Storia di Lanuvio

L'attuale centro abitato sorge sull'antica città di Lanuvium, ma le notizie sulle sue origini appaiono discordanti. I primi dati certi la inseriscono fra i trenta populi della Lega Latina. Nel 338 a.C., in seguito all'ultima sconfitta della Lega contro Roma, perse la sua indipendenza, ma Roma le concesse un trattamento di favore e la Civitas cum suffragium in cambio di parte dei proventi del Santuario di Giunone Sospita.

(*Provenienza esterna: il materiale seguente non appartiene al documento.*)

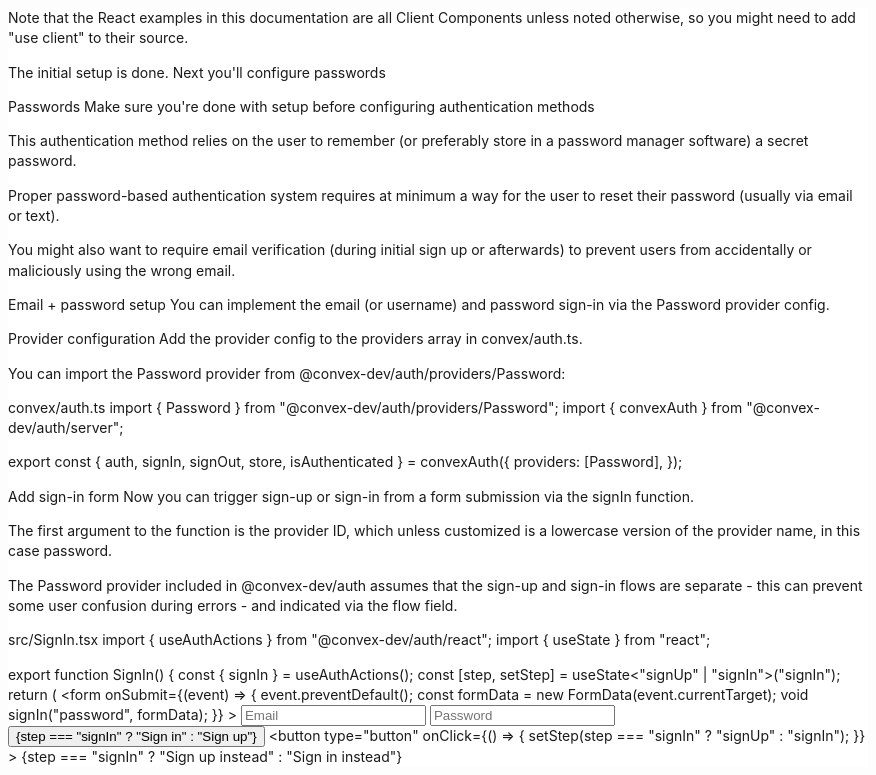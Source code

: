 Note that the React examples in this documentation are all Client Components unless noted otherwise, so you might need to add "use client" to their source.

The initial setup is done. Next you'll configure passwords 

Passwords
Make sure you're done with setup before configuring authentication methods

This authentication method relies on the user to remember (or preferably store in a password manager software) a secret password.

Proper password-based authentication system requires at minimum a way for the user to reset their password (usually via email or text).

You might also want to require email verification (during initial sign up or afterwards) to prevent users from accidentally or maliciously using the wrong email.

Email + password setup
You can implement the email (or username) and password sign-in via the Password provider config.

Provider configuration
Add the provider config to the providers array in convex/auth.ts.

You can import the Password provider from @convex-dev/auth/providers/Password:

convex/auth.ts
import { Password } from "@convex-dev/auth/providers/Password";
import { convexAuth } from "@convex-dev/auth/server";
 
export const { auth, signIn, signOut, store, isAuthenticated } = convexAuth({
  providers: [Password],
});

Add sign-in form
Now you can trigger sign-up or sign-in from a form submission via the signIn function.

The first argument to the function is the provider ID, which unless customized is a lowercase version of the provider name, in this case password.

The Password provider included in @convex-dev/auth assumes that the sign-up and sign-in flows are separate - this can prevent some user confusion during errors - and indicated via the flow field.

src/SignIn.tsx
import { useAuthActions } from "@convex-dev/auth/react";
import { useState } from "react";
 
export function SignIn() {
  const { signIn } = useAuthActions();
  const [step, setStep] = useState<"signUp" | "signIn">("signIn");
  return (
    <form
      onSubmit={(event) => {
        event.preventDefault();
        const formData = new FormData(event.currentTarget);
        void signIn("password", formData);
      }}
    >
      <input name="email" placeholder="Email" type="text" />
      <input name="password" placeholder="Password" type="password" />
      <input name="flow" type="hidden" value={step} />
      <button type="submit">{step === "signIn" ? "Sign in" : "Sign up"}</button>
      <button
        type="button"
        onClick={() => {
          setStep(step === "signIn" ? "signUp" : "signIn");
        }}
      >
        {step === "signIn" ? "Sign up instead" : "Sign in instead"}
      </button>
    </form>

Attraversò grandi periodi di splendore, venne scelta come residenza da grandi personaggi dell'epoca come Marco Emilio Lepido, Marco Giunio Bruto, Augusto e Marco Aurelio, e fu paese di nascita del Console Lucio Licinio Murena e degli Imperatori Antonino Pio e Commodo. Nel 391, l'editto di Teodosio, sancì la vittoria definitiva del cristianesimo e l'obbligo, per tutti i cittadini dell'Impero Romano, di professare la fede cristiana; questo segnò l'inizio della fine per Lanuvio. La città fu infatti costretta a chiudere tutti i templi pagani, compreso il Santuario di Giunone Sospita, grande attrattore e fonte di reddito per la cittadina.

In età medievale, nel 1216, Papa Onorio III Savelli la assegnò ai monaci della Basilica di San Lorenzo fuori le mura; in seguito divenne possedimento dei Savelli, fino al 1410 quando venne concessa ai Colonna. Nel 1564 venne acquistata, insieme ad Ardea e Genzano di Roma, da Giuliano Cesarini, marchese di Civitanova Marche. Sotto la casata e successivamente sotto i Cesarini-Sforza, trascorse un periodo di calma e splendore, venne ingentilita grazie al genio di Carlo Fontana, della scuola berniniana, e di Tommaso Mattei, allievo del Borromini, nonchè dal pittore Giulio Romano, allievo di Raffaello Sanzio.

Durante il secondo conflitto mondiale subì bombardamenti via mare e via aerea che la distrussero quasi completamente.